Likewise, forward electricity prices have soared again with April Year contract volumes changing hands at near-term record highs, over £140 MWh (14 p/kWh), albeit shy of the £180/MWh ‘super-peaks’ we saw in late September. The prompt market meanwhile was jolted by warnings by French nuclear operator, EDF over the anticipated performance of its reactors over the coming months. Readers of past issues of Energy Highlights over the past 7 years will recall periodic references to the problem of France’s ageing nuclear fleet, currently supplying a mammoth 60 GW across Europe. Not only are nearly all 56 of France’s reactors of identical design, but many were also built at roughly the same time during or close to the decade of the 1980s. Most of them are now operating at or – in most cases – beyond their original design lives. With a far greater propensity now for things to go wrong or for preclusive reactor closures, shutdowns or emergency maintenance to hut supply unexpectedly. Amid the market turmoil elsewhere, it is not hard to see how warnings concerning reactor availability by the operator itself will have rattled the O.T.C. market in the way that they have. January is trading well north of £300/MWh as we go to the wire – a far cry from the “£70/MWh to £90/MWh” price range for the Q4 or Q1 periods, to which perhaps too many traders had grown accustomed. From a pure mark-to-market perspective, selling electricity to retail or commercial customers at current commodity prices must rack up significant losses per customer, possibly excess of 15 p/kWh once operating expenses, inflation-indexed network charges and non-recoverable taxes & green levies are added to the commodity prices prevailing on the O.T.C. We will just have to wait & see how demand evolves, regional renewable power generation performs and geo-political events unfold as we move deeper into winter.

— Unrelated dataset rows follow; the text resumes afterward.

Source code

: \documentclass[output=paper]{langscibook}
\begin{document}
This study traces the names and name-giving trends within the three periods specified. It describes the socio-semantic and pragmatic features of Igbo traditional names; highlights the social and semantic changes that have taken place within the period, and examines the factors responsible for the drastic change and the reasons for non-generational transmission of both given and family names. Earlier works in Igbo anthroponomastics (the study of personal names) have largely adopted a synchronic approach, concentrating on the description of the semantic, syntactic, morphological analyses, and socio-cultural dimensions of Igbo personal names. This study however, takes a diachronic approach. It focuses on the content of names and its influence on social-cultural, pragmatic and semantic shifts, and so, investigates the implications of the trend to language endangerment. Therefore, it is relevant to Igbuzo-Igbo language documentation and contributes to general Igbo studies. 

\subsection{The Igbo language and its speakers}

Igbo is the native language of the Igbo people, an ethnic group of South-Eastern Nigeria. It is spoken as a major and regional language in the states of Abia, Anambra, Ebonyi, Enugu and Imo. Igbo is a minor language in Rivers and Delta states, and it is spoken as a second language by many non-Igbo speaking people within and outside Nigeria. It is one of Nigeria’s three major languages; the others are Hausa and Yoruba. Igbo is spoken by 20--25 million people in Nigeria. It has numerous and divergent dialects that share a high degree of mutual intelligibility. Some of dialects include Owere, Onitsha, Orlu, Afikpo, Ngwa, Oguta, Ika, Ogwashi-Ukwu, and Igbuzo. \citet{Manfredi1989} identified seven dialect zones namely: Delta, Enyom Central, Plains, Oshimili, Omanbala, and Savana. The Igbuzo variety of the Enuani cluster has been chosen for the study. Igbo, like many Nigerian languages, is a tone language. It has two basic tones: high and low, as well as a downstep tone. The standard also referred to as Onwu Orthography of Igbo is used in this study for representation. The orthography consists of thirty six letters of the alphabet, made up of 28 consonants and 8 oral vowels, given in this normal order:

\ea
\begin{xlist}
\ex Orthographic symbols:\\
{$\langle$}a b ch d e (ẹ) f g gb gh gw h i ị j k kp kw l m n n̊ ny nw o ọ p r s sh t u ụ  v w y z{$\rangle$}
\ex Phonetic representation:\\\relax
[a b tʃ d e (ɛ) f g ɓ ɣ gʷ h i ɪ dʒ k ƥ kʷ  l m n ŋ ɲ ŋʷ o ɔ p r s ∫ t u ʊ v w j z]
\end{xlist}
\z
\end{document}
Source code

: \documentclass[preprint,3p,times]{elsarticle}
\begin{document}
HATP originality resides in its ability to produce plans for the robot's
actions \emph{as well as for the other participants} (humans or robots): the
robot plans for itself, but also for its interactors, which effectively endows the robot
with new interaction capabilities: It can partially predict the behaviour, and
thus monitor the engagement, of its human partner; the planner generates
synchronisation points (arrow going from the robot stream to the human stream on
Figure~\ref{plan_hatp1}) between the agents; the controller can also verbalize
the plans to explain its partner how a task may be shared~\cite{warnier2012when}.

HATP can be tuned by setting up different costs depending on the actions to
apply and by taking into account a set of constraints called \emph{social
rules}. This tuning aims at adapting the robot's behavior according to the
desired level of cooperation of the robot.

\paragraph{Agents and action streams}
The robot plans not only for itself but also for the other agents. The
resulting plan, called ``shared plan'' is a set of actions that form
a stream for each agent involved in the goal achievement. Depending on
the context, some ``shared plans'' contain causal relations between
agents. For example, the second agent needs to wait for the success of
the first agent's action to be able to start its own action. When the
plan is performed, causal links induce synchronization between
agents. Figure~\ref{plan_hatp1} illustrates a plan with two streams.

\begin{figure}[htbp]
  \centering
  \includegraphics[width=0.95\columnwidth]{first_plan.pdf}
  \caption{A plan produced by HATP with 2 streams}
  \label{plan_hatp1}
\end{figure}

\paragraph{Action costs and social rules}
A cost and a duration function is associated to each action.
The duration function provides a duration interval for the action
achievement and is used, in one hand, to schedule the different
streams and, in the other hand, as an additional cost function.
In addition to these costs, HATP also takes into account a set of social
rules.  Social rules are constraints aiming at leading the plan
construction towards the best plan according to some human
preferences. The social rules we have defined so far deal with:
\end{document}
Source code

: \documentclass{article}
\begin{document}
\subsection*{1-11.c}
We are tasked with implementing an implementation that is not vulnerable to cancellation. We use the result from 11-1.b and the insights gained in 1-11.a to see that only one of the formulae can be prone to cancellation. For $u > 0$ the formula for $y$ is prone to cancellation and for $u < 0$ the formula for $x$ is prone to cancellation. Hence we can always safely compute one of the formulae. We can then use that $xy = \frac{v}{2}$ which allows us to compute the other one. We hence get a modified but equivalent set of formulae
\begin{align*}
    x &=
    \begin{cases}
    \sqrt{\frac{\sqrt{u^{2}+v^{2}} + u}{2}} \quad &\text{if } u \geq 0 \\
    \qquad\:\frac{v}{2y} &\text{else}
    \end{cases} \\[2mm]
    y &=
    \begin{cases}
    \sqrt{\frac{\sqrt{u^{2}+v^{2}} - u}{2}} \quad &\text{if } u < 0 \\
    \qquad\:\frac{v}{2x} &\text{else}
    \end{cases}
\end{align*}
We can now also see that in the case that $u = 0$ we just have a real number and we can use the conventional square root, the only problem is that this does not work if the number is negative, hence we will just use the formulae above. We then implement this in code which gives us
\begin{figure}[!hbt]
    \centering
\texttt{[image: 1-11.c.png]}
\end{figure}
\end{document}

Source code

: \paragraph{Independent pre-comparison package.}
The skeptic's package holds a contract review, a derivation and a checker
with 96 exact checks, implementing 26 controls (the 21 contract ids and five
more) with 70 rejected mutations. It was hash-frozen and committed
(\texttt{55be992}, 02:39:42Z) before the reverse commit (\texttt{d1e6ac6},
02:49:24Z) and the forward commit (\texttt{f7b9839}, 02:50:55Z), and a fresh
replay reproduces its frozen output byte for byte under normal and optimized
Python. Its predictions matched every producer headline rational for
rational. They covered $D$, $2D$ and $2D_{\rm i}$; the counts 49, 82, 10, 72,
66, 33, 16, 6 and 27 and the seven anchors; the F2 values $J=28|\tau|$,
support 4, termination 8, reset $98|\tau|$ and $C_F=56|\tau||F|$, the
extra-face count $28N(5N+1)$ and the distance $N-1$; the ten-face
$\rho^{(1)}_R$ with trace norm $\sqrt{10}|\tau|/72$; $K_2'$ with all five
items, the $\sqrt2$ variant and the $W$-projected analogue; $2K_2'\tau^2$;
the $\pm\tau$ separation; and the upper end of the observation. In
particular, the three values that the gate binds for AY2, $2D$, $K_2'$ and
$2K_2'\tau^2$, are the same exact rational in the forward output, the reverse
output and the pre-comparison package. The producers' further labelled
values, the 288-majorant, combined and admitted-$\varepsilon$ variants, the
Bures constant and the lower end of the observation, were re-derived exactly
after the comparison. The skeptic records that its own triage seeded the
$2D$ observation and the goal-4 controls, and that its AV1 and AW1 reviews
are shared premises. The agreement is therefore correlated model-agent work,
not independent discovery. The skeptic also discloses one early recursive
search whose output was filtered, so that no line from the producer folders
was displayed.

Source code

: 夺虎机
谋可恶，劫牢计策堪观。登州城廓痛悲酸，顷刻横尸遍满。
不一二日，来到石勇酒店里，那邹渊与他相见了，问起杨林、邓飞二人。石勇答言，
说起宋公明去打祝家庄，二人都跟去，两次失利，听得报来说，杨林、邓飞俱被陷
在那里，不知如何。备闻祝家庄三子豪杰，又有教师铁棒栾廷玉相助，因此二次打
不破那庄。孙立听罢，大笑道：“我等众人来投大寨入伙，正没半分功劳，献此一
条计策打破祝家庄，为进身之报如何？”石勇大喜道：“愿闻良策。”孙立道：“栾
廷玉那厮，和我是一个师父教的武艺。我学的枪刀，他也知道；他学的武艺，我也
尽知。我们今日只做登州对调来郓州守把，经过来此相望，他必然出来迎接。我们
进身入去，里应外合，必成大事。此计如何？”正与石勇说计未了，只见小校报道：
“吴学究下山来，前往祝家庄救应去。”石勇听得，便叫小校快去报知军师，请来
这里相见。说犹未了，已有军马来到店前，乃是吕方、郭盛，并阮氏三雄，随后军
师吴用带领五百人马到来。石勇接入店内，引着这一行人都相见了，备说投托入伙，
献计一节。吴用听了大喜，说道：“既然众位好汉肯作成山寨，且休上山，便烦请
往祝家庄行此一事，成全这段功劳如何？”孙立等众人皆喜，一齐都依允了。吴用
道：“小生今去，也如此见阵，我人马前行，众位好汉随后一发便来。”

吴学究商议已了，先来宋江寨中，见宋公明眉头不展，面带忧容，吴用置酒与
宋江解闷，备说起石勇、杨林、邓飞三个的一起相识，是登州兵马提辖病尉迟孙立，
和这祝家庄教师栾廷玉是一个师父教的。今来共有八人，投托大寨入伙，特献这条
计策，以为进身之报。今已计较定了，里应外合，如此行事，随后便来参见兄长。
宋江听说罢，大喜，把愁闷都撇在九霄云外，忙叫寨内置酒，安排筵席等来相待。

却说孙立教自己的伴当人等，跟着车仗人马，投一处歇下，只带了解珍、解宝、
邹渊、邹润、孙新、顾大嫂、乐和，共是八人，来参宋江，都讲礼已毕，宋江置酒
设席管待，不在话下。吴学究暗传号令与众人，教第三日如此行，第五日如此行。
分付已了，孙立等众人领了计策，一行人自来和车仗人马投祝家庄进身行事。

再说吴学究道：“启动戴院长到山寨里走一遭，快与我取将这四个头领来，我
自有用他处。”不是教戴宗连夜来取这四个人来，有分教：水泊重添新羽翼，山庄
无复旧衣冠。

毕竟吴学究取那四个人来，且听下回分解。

Annual contract prices continued to soar:
April Year 22 Gas is trading above 185 pence therm (compared to circa 35 p/th in early January and April Year 22 Electricity is trading over £170/MWh (versus circa £45/MWh). There is a general mood of panic prevailing because the new price range appears to be self-sustaining, certainly less transitory as some traders had assumed. It is clear that losses incurred now in selling energy to commercial and domestic customers will be substantial. So a poison chalice for energy utilities asked to accept new customers, at least for the time being. This will be explained in more detail in a New Year’s edition of Energy Vision.